Nello Yemen la gioventù, che costituisce il 70% della popolazione, è stata sistematicamente esclusa dai processi di peace-building. Garantire una maggiore rappresentazione dei giovani è l’unica soluzione possibile per garantire una pace sostenibile.
Ancor prima della rivoluzione del 2011 e dello scoppio della guerra civile nel 2015, lo Yemen era uno dei paesi più poveri del mondo arabo e le sue condizioni economiche, politiche e sociali destavano già molta preoccupazione. Sette anni dopo, il conflitto yemenita ha prodotto la peggiore crisi umanitaria del mondo, ha accelerato la frammentazione politica e territoriale del paese, mentre quest’ultimo è impantanato in emergenze che si sovrappongono.
Dall’inizio della guerra ad oggi, si sono susseguite molteplici iniziative internazionali volte a porre fine alle ostilità e ristabilire il dialogo politico tra le parti. Ma è ormai assodato che la strategia perseguita dalle Nazioni Unite di raggiungere una risoluzione che includa soltanto due parti in causa, i ribelli di Ansar Allah, o Huthi, e il governo di Hadi, sia fallimentare nel raggiungere una pace duratura. Altri attori, ugualmente influenti nel conflitto, sono stati esclusi, come i secessionisti del Consiglio del Transizione del Sud, e una grossa fetta della società civile, tra cui giovani e donne.
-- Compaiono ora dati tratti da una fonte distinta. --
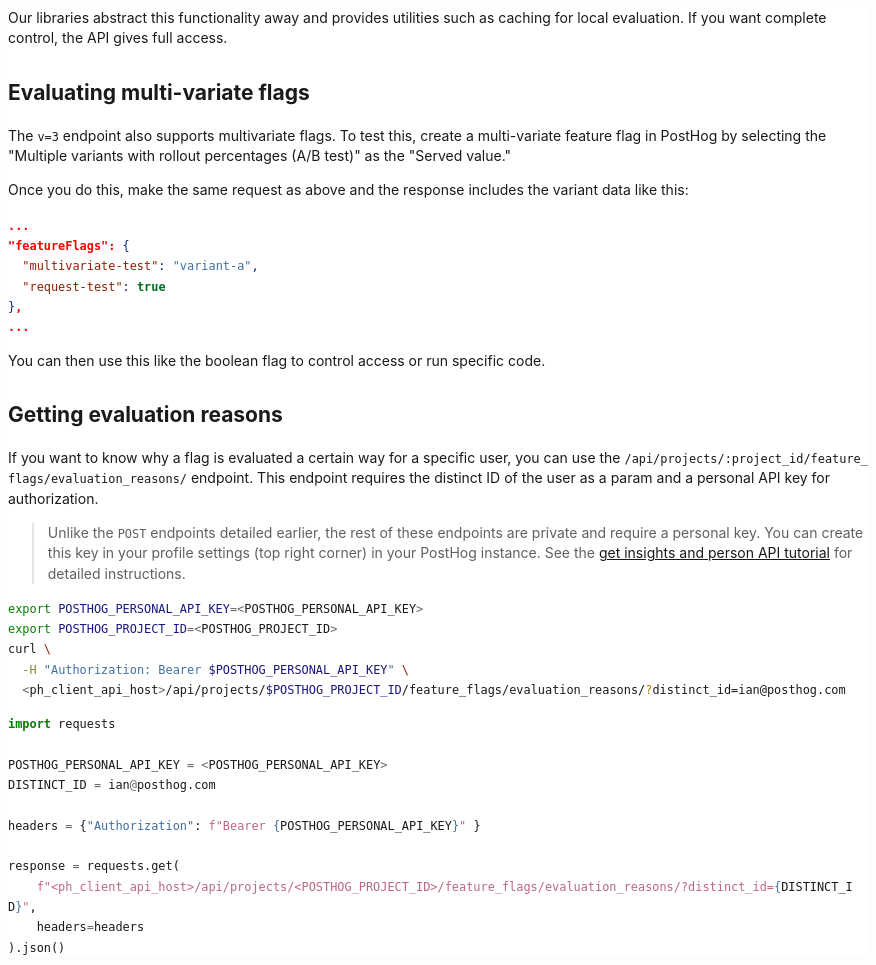 Our libraries abstract this functionality away and provides utilities such as caching for local evaluation. If you want complete control, the API gives full access.

## Evaluating multi-variate flags

The `v=3` endpoint also supports multivariate flags. To test this, create a multi-variate feature flag in PostHog by selecting the "Multiple variants with rollout percentages (A/B test)" as the "Served value." 

Once you do this, make the same request as above and the response includes the variant data like this:

```json
...
"featureFlags": {
  "multivariate-test": "variant-a",
  "request-test": true
},
...
```

You can then use this like the boolean flag to control access or run specific code.

## Getting evaluation reasons

If you want to know why a flag is evaluated a certain way for a specific user, you can use the `/api/projects/:project_id/feature_flags/evaluation_reasons/` endpoint. This endpoint requires the distinct ID of the user as a param and a personal API key for authorization.

> Unlike the `POST` endpoints detailed earlier, the rest of these endpoints are private and require a personal key. You can create this key in your profile settings (top right corner) in your PostHog instance. See the [get insights and person API tutorial](/tutorials/api-get-insights-persons#getting-your-personal-api-key) for detailed instructions.

<MultiLanguage>

```bash
export POSTHOG_PERSONAL_API_KEY=<POSTHOG_PERSONAL_API_KEY>
export POSTHOG_PROJECT_ID=<POSTHOG_PROJECT_ID>
curl \
  -H "Authorization: Bearer $POSTHOG_PERSONAL_API_KEY" \
  <ph_client_api_host>/api/projects/$POSTHOG_PROJECT_ID/feature_flags/evaluation_reasons/?distinct_id=ian@posthog.com
```

```python
import requests

POSTHOG_PERSONAL_API_KEY = <POSTHOG_PERSONAL_API_KEY>
DISTINCT_ID = ian@posthog.com

headers = {"Authorization": f"Bearer {POSTHOG_PERSONAL_API_KEY}" }

response = requests.get(
    f"<ph_client_api_host>/api/projects/<POSTHOG_PROJECT_ID>/feature_flags/evaluation_reasons/?distinct_id={DISTINCT_ID}",
    headers=headers
).json()
```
I colloqui di pace svoltisi in Kuwait nel 2016 e promossi dalle Nazioni Unite rappresentano il tentativo più “completo” di porre fine al conflitto e, seppur fallimentari, ancora rappresentano il riferimento da cui sono stati sviluppati i successivi tentativi di negoziazione di pace.
Nel 2018 è stata la volta dell’Accordo di Stoccolma, salutato dal segretario generale delle Nazioni Unite, Antonio Guterres, in maniera enfatica, dicendo che ciò rappresentava “l’inizio della fine della crisi in Yemen”. L’accordo prevedeva un immediato cessate il fuoco intorno alla città di Hodeida e il ritiro delle forze, ma fu redatto in maniera così ambigua che le parti in contrasto riuscirono a leggere ciò che era più congeniale ai loro interessi.
Ma il maggior problema risiede nel fatto che i tentativi di risoluzione partono tutti dallo stesso modello lacunoso: la risoluzione 2216 del Consiglio di Sicurezza delle Nazioni Unite.
Approvata nell’aprile del 2015, appena tre settimane dopo l’operazione “Decisive Storm” a guida saudita, la risoluzione esprimeva preoccupazione per l’avanzata verso Aden degli Houthi, prevedeva il loro disarmo, la fine delle violenze e il ritiro da tutte le aree conquistate, nonché la consegna delle armi e il ritorno di Hadi nella capitale Sana’a.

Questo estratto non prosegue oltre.